[[ Provided material open ]]

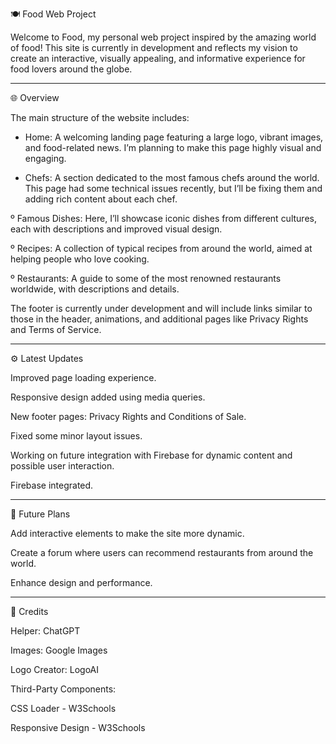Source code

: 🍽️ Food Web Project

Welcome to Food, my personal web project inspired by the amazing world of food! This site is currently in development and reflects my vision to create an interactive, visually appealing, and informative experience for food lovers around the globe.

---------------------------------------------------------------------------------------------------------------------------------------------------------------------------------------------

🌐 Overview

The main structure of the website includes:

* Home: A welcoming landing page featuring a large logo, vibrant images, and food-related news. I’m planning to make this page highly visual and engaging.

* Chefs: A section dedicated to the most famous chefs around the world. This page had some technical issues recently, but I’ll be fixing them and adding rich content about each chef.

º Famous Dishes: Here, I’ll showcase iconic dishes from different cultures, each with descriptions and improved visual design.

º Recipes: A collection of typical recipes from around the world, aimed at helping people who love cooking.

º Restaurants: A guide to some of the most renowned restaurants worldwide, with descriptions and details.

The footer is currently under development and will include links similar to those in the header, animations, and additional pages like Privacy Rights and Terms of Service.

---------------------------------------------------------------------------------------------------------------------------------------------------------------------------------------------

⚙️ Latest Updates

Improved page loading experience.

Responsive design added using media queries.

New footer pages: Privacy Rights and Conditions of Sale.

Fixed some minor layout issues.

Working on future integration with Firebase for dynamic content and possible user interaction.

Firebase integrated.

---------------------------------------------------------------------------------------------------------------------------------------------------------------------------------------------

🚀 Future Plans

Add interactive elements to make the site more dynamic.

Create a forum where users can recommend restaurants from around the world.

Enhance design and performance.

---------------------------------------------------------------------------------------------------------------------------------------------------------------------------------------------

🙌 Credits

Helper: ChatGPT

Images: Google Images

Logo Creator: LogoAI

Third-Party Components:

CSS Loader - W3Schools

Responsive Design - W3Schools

[[ Provided material closed ]]
[[ Provided material open ]]

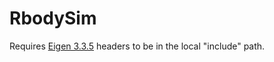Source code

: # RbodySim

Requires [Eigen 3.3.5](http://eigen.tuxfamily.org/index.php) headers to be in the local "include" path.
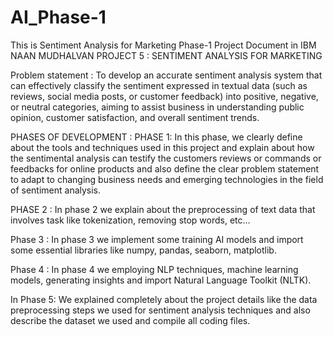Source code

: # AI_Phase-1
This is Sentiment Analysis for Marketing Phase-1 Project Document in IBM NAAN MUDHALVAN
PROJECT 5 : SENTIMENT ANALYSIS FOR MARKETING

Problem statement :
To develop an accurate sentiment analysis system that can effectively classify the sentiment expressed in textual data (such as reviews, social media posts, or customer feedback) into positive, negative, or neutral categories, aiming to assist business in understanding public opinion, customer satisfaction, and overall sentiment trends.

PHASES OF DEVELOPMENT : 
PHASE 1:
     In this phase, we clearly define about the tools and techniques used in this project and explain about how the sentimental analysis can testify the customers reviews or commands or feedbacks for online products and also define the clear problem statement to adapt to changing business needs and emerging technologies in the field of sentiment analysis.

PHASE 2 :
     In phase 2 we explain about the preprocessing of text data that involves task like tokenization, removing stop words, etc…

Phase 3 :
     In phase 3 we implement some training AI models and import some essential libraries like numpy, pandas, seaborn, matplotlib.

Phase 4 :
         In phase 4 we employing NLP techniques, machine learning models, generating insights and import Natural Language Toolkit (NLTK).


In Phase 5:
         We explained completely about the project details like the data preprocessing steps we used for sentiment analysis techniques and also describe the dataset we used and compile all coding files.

[[ Provided material closed ]]

**What needs to be done:** Give back exactly the lines of the listing above that run from the line with "Welcome to Food, my" to the line with "Create a forum", inclusive.

**Answer to this task:**
Welcome to Food, my personal web project inspired by the amazing world of food! This site is currently in development and reflects my vision to create an interactive, visually appealing, and informative experience for food lovers around the globe.

---------------------------------------------------------------------------------------------------------------------------------------------------------------------------------------------

🌐 Overview

The main structure of the website includes:

* Home: A welcoming landing page featuring a large logo, vibrant images, and food-related news. I’m planning to make this page highly visual and engaging.

* Chefs: A section dedicated to the most famous chefs around the world. This page had some technical issues recently, but I’ll be fixing them and adding rich content about each chef.

º Famous Dishes: Here, I’ll showcase iconic dishes from different cultures, each with descriptions and improved visual design.

º Recipes: A collection of typical recipes from around the world, aimed at helping people who love cooking.

º Restaurants: A guide to some of the most renowned restaurants worldwide, with descriptions and details.

The footer is currently under development and will include links similar to those in the header, animations, and additional pages like Privacy Rights and Terms of Service.

---------------------------------------------------------------------------------------------------------------------------------------------------------------------------------------------

⚙️ Latest Updates

Improved page loading experience.

Responsive design added using media queries.

New footer pages: Privacy Rights and Conditions of Sale.

Fixed some minor layout issues.

Working on future integration with Firebase for dynamic content and possible user interaction.

Firebase integrated.

---------------------------------------------------------------------------------------------------------------------------------------------------------------------------------------------

🚀 Future Plans

Add interactive elements to make the site more dynamic.

Create a forum where users can recommend restaurants from around the world.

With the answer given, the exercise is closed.